Coordinate with reference to figure 3, the specific behaviour as the biologic medical image labeling method based on LDA of one embodiment of the invention
It is as follows to make step:
1st step, start
2nd step, a part of biologic medical image construction training set is chosen, and extracted from the text of each image
Comment in CAPTION nodes, form the training dataset of LDA models;Meanwhile given number of topics, document-theme distribution
Study first, the Study first of theme-word distribution.
3rd step, LDA models are trained using Gibbs sampling algorithms;First sample out theme corresponding to word point
Cloth, then further calculate document-theme distribution and theme-word distribution.
4th step, it is secondary to one not mark image, it is modeled using the LDA models of training, chooses all descriptor, group
Into theme set of words.
5th step, theme set of words is optimized, remove the word wherein repeated, the word that probability is zero and do not saying
Word in plaintext word, so as to obtain refining theme set of words.
6th step, to a descriptor, all sentences comprising the word are retrieved from the text of image with LUCECE
Son, a sentence collection is formed, be denoted as the corresponding sentence collection of the descriptor.
7th step, there is corresponding sentence collection if all of descriptor, then into the 8th step, otherwise into the 6th step.
8th step, using context generating algorithm, concentrated from the corresponding sentence of each descriptor and choose most close sentence,
Form the context of the image.
9th step, the LDA models trained with the 3rd step are modeled to context, then will be every in theme-word distribution
The probability of individual word is multiplied by the probability of corresponding theme, weights of the obtained result as word;Sort all words in descending order, choosing
Several final marks as image before taking.

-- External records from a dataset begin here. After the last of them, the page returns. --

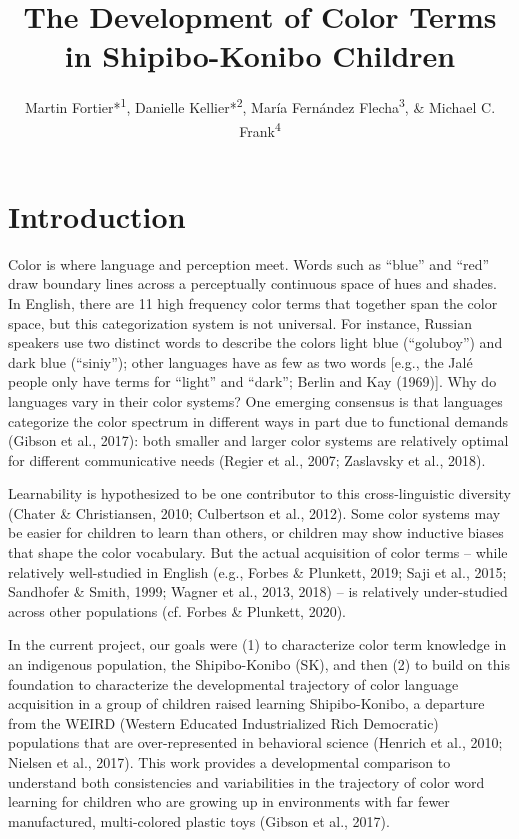 \documentclass[
  english,
  ,apa7,floatsintext]{apa6}
\title{The Development of Color Terms in Shipibo-Konibo Children}
\author{Martin Fortier*\textsuperscript{1}, Danielle Kellier*\textsuperscript{2}, María Fernández Flecha\textsuperscript{3}, \& Michael C. Frank\textsuperscript{4}}
\date{}
\affiliation{\vspace{0.5cm}\textsuperscript{1} PSL Research University\\\textsuperscript{2} University of Pennsylvania\\\textsuperscript{3} Pontificia Universidad Católica del Perú\\\textsuperscript{4} Stanford University}
\begin{document}
\maketitle

\hypertarget{introduction}{%
\section{Introduction}\label{introduction}}

Color is where language and perception meet. Words such as ``blue'' and ``red'' draw boundary lines across a perceptually continuous space of hues and shades. In English, there are 11 high frequency color terms that together span the color space, but this categorization system is not universal. For instance, Russian speakers use two distinct words to describe the colors light blue (``goluboy'') and dark blue (``siniy''); other languages have as few as two words {[}e.g., the Jalé people only have terms for ``light'' and ``dark''; Berlin and Kay (1969){]}. Why do languages vary in their color systems? One emerging consensus is that languages categorize the color spectrum in different ways in part due to functional demands (Gibson et al., 2017): both smaller and larger color systems are relatively optimal for different communicative needs (Regier et al., 2007; Zaslavsky et al., 2018).

Learnability is hypothesized to be one contributor to this cross-linguistic diversity (Chater \& Christiansen, 2010; Culbertson et al., 2012). Some color systems may be easier for children to learn than others, or children may show inductive biases that shape the color vocabulary. But the actual acquisition of color terms -- while relatively well-studied in English (e.g., Forbes \& Plunkett, 2019; Saji et al., 2015; Sandhofer \& Smith, 1999; Wagner et al., 2013, 2018) -- is relatively under-studied across other populations (cf. Forbes \& Plunkett, 2020).

In the current project, our goals were (1) to characterize color term knowledge in an indigenous population, the Shipibo-Konibo (SK), and then (2) to build on this foundation to characterize the developmental trajectory of color language acquisition in a group of children raised learning Shipibo-Konibo, a departure from the WEIRD (Western Educated Industrialized Rich Democratic) populations that are over-represented in behavioral science (Henrich et al., 2010; Nielsen et al., 2017). This work provides a developmental comparison to understand both consistencies and variabilities in the trajectory of color word learning for children who are growing up in environments with far fewer manufactured, multi-colored plastic toys (Gibson et al., 2017).
\end{document}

10th step, all images that do not mark are all marked, and into the 11st step, otherwise jump to the 4th step.
11st step, terminate.
Compared with prior art, the present invention takes full advantage of the comment of biologic medical image and corresponding text envelope
Breath, the descriptor of image, and the text message traced back to where image are excavated from comment, one section of context is generated, enters
And extract the mark word of image.This mode substantially increases the accuracy of mark, and can disposably generate image and be closed
Multiple marks of connection.The present invention takes full advantage of comment in data set associated by image and text to excavate image
Mark word, accuracy is high, and can once generate multiple mark words.After the accurate mark for realizing biologic medical image,
The image of correlation can be searched using keyword index, it is convenient and swift, more meet people's text retrieval custom.
The labeling system and method for the biologic medical image based on LDA provided above the embodiment of the present invention, carry out
It is discussed in detail, specific case is applied in the present invention principle and embodiment of the present invention are set forth, the above is implemented
The explanation of example is only intended to help the method and its core concept for understanding the present invention;Meanwhile for the general technology people of this area
Member, according to the thought of the present invention, there will be changes in specific embodiments and applications, in summary, this explanation
Book content should not be construed as limiting the invention.